→ Task requirements:
From the material below, list every line containing "around".

*** Given entries Section Begins ***

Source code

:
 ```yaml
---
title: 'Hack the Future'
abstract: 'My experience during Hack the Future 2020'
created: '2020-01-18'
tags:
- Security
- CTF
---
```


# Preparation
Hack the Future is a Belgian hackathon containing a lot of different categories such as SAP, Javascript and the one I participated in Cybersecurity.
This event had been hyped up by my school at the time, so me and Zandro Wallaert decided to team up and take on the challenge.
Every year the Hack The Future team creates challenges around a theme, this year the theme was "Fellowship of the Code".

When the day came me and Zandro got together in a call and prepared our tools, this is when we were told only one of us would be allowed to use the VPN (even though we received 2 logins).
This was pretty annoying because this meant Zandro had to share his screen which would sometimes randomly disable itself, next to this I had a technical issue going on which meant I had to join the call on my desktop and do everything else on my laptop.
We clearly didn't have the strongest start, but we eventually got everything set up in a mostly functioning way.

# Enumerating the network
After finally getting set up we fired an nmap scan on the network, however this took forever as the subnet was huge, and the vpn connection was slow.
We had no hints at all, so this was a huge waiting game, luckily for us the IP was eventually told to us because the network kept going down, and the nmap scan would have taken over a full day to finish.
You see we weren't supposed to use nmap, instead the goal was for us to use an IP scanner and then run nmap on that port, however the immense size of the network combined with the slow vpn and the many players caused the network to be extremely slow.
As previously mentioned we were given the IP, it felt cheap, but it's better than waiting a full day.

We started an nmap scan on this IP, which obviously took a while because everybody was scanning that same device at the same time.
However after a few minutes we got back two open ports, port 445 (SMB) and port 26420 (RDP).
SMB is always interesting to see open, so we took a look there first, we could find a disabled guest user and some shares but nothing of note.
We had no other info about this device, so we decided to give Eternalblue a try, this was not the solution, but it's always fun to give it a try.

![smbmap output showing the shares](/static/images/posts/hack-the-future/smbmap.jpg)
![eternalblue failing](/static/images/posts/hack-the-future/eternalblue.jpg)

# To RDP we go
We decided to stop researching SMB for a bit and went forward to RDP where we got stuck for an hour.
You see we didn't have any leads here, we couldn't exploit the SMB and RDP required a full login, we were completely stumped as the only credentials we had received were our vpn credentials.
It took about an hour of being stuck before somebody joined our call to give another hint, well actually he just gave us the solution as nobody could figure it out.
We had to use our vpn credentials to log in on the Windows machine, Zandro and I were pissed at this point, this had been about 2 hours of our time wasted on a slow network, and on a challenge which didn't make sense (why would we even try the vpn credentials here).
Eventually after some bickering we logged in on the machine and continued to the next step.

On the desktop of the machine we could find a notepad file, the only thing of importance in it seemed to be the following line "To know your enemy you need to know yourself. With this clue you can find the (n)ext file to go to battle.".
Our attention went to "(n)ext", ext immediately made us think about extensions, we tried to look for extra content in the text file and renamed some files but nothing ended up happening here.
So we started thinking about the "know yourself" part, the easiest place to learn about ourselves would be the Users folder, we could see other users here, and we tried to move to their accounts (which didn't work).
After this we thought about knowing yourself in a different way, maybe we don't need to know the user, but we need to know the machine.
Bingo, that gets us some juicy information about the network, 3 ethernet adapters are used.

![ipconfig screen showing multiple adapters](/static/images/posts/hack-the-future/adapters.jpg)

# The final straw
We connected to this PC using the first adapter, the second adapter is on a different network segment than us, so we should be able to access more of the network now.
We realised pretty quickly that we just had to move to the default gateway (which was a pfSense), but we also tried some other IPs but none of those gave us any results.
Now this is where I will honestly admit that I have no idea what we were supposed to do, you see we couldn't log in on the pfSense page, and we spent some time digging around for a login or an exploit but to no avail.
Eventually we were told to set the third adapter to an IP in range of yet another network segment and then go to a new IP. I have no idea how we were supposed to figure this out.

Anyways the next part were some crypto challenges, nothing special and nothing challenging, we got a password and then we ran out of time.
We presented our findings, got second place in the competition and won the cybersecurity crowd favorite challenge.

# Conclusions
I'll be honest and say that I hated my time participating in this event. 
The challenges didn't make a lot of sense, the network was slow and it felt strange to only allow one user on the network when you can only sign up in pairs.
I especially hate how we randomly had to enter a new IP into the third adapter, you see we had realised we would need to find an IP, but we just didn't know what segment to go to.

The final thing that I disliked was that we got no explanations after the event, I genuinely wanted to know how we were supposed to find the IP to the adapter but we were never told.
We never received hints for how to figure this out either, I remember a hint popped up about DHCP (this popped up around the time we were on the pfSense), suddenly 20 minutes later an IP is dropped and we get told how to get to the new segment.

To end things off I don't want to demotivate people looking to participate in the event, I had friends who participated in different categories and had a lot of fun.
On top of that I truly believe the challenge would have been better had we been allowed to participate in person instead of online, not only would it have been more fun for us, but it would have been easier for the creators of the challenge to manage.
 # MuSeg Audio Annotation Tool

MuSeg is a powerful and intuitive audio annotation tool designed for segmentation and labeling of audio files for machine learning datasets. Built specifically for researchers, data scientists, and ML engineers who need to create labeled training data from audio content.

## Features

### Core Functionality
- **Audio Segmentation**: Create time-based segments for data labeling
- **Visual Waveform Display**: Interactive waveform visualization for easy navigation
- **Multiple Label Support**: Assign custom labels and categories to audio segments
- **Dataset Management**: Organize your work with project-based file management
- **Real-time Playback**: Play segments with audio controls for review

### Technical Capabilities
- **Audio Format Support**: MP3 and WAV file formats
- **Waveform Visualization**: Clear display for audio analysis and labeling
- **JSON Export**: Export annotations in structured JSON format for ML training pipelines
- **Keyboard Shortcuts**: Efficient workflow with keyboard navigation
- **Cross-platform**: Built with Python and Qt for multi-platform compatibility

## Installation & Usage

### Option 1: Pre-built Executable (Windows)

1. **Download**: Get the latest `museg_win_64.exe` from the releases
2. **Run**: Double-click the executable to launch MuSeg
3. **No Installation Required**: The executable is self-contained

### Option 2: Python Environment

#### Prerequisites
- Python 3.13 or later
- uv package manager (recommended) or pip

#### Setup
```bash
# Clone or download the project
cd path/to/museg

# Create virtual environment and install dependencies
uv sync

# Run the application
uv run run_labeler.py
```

*** Given entries Section Ends ***

→ Your response:
Every year the Hack The Future team creates challenges around a theme, this year the theme was "Fellowship of the Code".
Now this is where I will honestly admit that I have no idea what we were supposed to do, you see we couldn't log in on the pfSense page, and we spent some time digging around for a login or an exploit but to no avail.
We never received hints for how to figure this out either, I remember a hint popped up about DHCP (this popped up around the time we were on the pfSense), suddenly 20 minutes later an IP is dropped and we get told how to get to the new segment.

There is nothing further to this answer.